Als Cosplayerin müsse man öfter einmal "um die Ecke denken" und "Notlösungen" finden. Man komme an den Punkt, wo man sich frage: "Kann ich diese Schwimmnudel als Axt einsetzen?", sagt Doris schmunzelnd.

Mittlerweile hat Doris Rastinger, die unter ihrem Künstler-Pseudonym "Shizca Cosplay" auftritt, 1500 Facebook-Fans erreicht. In ihrer bisherigen Cosplay-Laufbahn hat sie zwölf Cosplays, also Verkleidungen, kreiert. Ihr Aushängeschild - der Diablo-Barbar - ist eines der aufwendigeren Kostüme. Dafür hat sie vier Jahre und 600 Arbeitsstunden gebraucht. Und das bei einem Budget von 200 Euro.

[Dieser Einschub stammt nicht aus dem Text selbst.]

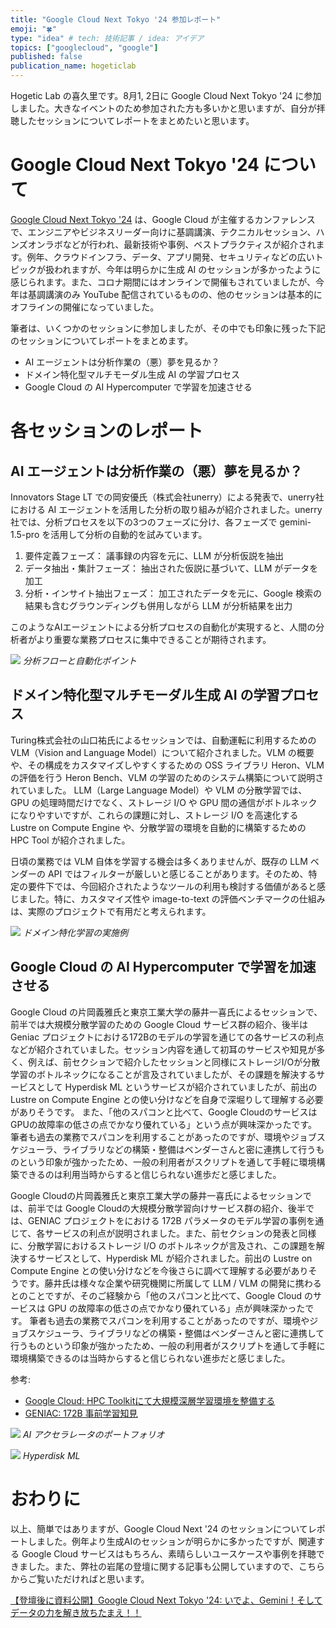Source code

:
 ```yaml
---
title: "Google Cloud Next Tokyo '24 参加レポート"
emoji: "🍀"
type: "idea" # tech: 技術記事 / idea: アイデア
topics: ["googlecloud", "google"]
published: false
publication_name: hogeticlab
---
```


Hogetic Lab の喜久里です。8月1, 2日に Google Cloud Next Tokyo '24 に参加しました。大きなイベントのため参加された方も多いかと思いますが、自分が拝聴したセッションについてレポートをまとめたいと思います。


# Google Cloud Next Tokyo '24 について
[Google Cloud Next Tokyo '24](https://cloudonair.withgoogle.com/events/next-tokyo-24) は、Google Cloud が主催するカンファレンスで、エンジニアやビジネスリーダー向けに基調講演、テクニカルセッション、ハンズオンラボなどが行われ、最新技術や事例、ベストプラクティスが紹介されます。例年、クラウドインフラ、データ、アプリ開発、セキュリティなどの広いトピックが扱われますが、今年は明らかに生成 AI のセッションが多かったように感じられます。また、コロナ期間にはオンラインで開催もされていましたが、今年は基調講演のみ YouTube 配信されているものの、他のセッションは基本的にオフラインの開催になっていました。

筆者は、いくつかのセッションに参加しましたが、その中でも印象に残った下記のセッションについてレポートをまとめます。
- AI エージェントは分析作業の（悪）夢を見るか？
- ドメイン特化型マルチモーダル生成 AI の学習プロセス
- Google Cloud の AI Hypercomputer で学習を加速させる


# 各セッションのレポート
## AI エージェントは分析作業の（悪）夢を見るか？
Innovators Stage LT での岡安優氏（株式会社unerry）による発表で、unerry社における AI エージェントを活用した分析の取り組みが紹介されました。unerry社では、分析プロセスを以下の3つのフェーズに分け、各フェーズで gemini-1.5-pro を活用して分析の自動的を試みています。

1. 要件定義フェーズ：
   議事録の内容を元に、LLM が分析仮説を抽出
2. データ抽出・集計フェーズ：
   抽出された仮説に基づいて、LLM がデータを加工
3. 分析・インサイト抽出フェーズ：
   加工されたデータを元に、Google 検索の結果も含むグラウンディングも併用しながら LLM が分析結果を出力

このようなAIエージェントによる分析プロセスの自動化が実現すると、人間の分析者がより重要な業務プロセスに集中できることが期待されます。

![](/images/articles/cloud-next-24-report/analysis_flow.png)
*分析フローと自動化ポイント*


## ドメイン特化型マルチモーダル生成 AI の学習プロセス
Turing株式会社の山口祐氏によるセッションでは、自動運転に利用するための VLM（Vision and Language Model）について紹介されました。VLM の概要や、その構成をカスタマイズしやすくするための OSS ライブラリ Heron、VLM の評価を行う Heron Bench、VLM の学習のためのシステム構築について説明されていました。
LLM（Large Language Model）や VLM の分散学習では、GPU の処理時間だけでなく、ストレージ I/O や GPU 間の通信がボトルネックになりやすいですが、これらの課題に対し、ストレージ I/O を高速化する Lustre on Compute Engine や、分散学習の環境を自動的に構築するための HPC Tool が紹介されました。

日頃の業務では VLM 自体を学習する機会は多くありませんが、既存の LLM ベンダーの API ではフィルターが厳しいと感じることがあります。そのため、特定の要件下では、今回紹介されたようなツールの利用も検討する価値があると感じました。特に、カスタマイズ性や image-to-text の評価ベンチマークの仕組みは、実際のプロジェクトで有用だと考えられます。

![](/images/articles/cloud-next-24-report/example.png)
*ドメイン特化学習の実施例*


## Google Cloud の AI Hypercomputer で学習を加速させる
Google Cloud の片岡義雅氏と東京工業大学の藤井一喜氏によるセッションで、前半では大規模分散学習のための Google Cloud サービス群の紹介、後半は Geniac プロジェクトにおける172Bのモデルの学習を通じての各サービスの利点などが紹介されていました。セッション内容を通して初耳のサービスや知見が多く、例えば、前セクションで紹介したセッションと同様にストレージI/Oが分散学習のボトルネックになることが言及されていましたが、その課題を解決するサービスとして Hyperdisk ML というサービスが紹介されていましたが、前出の Lustre on Compute Engine との使い分けなどを自身で深堀りして理解する必要がありそうです。
また、「他のスパコンと比べて、Google CloudのサービスはGPUの故障率の低さの点でかなり優れている」という点が興味深かったです。
筆者も過去の業務でスパコンを利用することがあったのですが、環境やジョブスケジューラ、ライブラリなどの構築・整備はベンダーさんと密に連携して行うものという印象が強かったため、一般の利用者がスクリプトを通して手軽に環境構築できるのは利用当時からすると信じられない進歩だと感じました。

Google Cloudの片岡義雅氏と東京工業大学の藤井一喜氏によるセッションでは、前半では Google Cloudの大規模分散学習向けサービス群の紹介、後半では、GENIAC プロジェクトをにおける 172B パラメータのモデル学習の事例を通じて、各サービスの利点が説明されました。また、前セクションの発表と同様に、分散学習におけるストレージ I/O のボトルネックが言及され、この課題を解決するサービスとして、Hyperdisk ML が紹介されました。前出の Lustre on Compute Engine との使い分けなどを今後さらに調べて理解する必要がありそうです。藤井氏は様々な企業や研究機関に所属して LLM / VLM の開発に携わるとのことですが、そのご経験から「他のスパコンと比べて、Google Cloud のサービスは GPU の故障率の低さの点でかなり優れている」点が興味深かったです。
筆者も過去の業務でスパコンを利用することがあったのですが、環境やジョブスケジューラ、ライブラリなどの構築・整備はベンダーさんと密に連携して行うものという印象が強かったため、一般の利用者がスクリプトを通して手軽に環境構築できるのは当時からすると信じられない進歩だと感じました。

参考:
- [Google Cloud: HPC Toolkitにて大規模深層学習環境を整備する](https://zenn.dev/tokyotech_lm/articles/6add0efaf07427)
- [GENIAC: 172B 事前学習知見](https://zenn.dev/tokyotech_lm/articles/deb8012251bb68)

![](/images/articles/cloud-next-24-report/portfolio.jpg)
*AI アクセラレータのポートフォリオ*

![](/images/articles/cloud-next-24-report/hyperdisk_ml.jpg)
*Hyperdisk ML*


# おわりに
以上、簡単ではありますが、Google Cloud Next '24 のセッションについてレポートしました。例年より生成AIのセッションが明らかに多かったですが、関連する Google Cloud サービスはもちろん、素晴らしいユースケースや事例を拝聴できました。また、弊社の岩尾の登壇に関する記事も公開していますので、こちらからご覧いただければと思います。


[【登壇後に資料公開】Google Cloud Next Tokyo '24: いでよ、Gemini！そしてデータの力を解き放ちたまえ！！](https://zenn.dev/hogeticlab/articles/2d315369223a6b)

Doch die Kostüme brauchen ständige Wartung. "Natürlich gehen Sachen auch immer wieder kaputt. Das gehört dazu", sagt Doris. Auch ihre Eltern sind fasziniert. Die Mutter verkleide sich sehr gerne, strahlt Doris, weswegen "wir gemeinsam ein Wickie und Halvar Kostüm gemacht haben". Mama begleite sie auch zu zahlreichen Veranstaltungen. Vor allem die kleineren haben es ihr angetan, denn dort sei die Atmosphäre "unglaublich freundlich".

Problemfeld Sexismus

Rastinger hat bereits an speziellen Fotoshootings teilgenommen. Diese finden an Orten statt, "die sich dafür besonders eignen - also mit Ruinen oder schönen Bauwerken, da gibt’s einige in Europa." Doch auch mit negativen Erfahrungen sei man als Cosplayerin konfrontiert - insbesondere auf größeren Messen wie der Kölner Gamescom.

Sexistische Kommentare und ungefragtes Fotografieren trüben die Erfahrung. Daher versuchen die Veranstalter mittlerweile, auch aktiv die Besucher zu erziehen, beispielsweise mit Aufdrucken auf ihren Tickets: "Cosplay is not Consent."

Am Ende des Tages sieht Doris Cosplay allerdings vor allem als eines: ein "Ausgleich zum Job". Und das ist etwas, was sie auch anderen empfiehlt: "Ich möchte Menschen motivieren und inspirieren, indem ich ungewöhnliche Sachen mit Cosplay mache oder neue Aspekte suche", sagt sie. Überzeugen kann man sich davon auf der kommenden Wiener Comic Convention im Oktober. Mit welchem Kostüm sie dort auftreten wird, lässt Rastinger noch offen.